EXERCISE: Lines in the listing that hold the string "plugin" need to be tallied, and the total given alone.

DATA SHOWN:
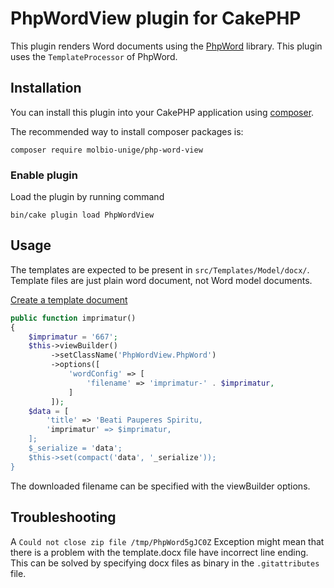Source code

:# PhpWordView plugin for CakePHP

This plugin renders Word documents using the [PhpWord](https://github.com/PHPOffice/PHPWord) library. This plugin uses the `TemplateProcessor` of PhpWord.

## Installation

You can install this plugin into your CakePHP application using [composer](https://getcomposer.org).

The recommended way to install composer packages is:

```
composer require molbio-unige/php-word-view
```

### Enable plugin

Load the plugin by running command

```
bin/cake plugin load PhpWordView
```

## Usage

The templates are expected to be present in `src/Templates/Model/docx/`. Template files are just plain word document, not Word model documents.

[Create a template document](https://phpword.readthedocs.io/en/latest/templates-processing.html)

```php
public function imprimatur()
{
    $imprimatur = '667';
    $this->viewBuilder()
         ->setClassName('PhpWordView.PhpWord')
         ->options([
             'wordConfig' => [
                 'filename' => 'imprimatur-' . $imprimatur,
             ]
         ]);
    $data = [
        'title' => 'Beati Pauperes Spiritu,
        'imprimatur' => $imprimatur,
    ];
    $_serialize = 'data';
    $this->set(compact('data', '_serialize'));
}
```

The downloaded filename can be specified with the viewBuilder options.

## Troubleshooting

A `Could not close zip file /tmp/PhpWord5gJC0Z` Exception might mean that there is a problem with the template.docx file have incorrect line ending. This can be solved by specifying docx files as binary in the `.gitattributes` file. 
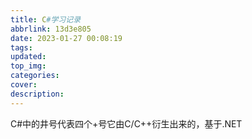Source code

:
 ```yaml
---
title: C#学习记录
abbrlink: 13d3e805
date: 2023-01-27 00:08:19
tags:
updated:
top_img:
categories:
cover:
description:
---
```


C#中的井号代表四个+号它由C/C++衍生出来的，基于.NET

--

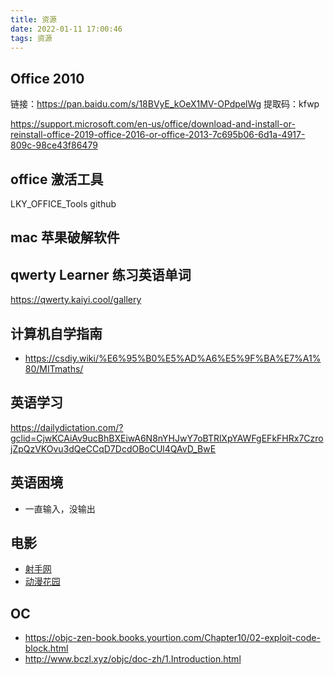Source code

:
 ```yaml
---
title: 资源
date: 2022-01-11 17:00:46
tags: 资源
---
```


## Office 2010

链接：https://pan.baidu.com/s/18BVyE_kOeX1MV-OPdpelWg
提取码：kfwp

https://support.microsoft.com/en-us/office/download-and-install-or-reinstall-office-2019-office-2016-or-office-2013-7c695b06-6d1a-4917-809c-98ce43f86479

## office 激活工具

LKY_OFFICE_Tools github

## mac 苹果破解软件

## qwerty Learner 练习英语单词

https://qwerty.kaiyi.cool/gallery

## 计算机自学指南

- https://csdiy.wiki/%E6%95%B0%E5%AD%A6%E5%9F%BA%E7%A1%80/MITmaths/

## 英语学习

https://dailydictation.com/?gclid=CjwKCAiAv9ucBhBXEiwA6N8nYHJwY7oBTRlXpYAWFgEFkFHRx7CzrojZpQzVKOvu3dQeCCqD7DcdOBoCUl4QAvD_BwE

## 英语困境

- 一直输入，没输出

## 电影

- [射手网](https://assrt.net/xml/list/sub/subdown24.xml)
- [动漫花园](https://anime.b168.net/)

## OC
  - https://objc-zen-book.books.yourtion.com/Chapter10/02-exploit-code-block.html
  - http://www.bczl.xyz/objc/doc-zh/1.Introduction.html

RESULT OF THE EXERCISE: 6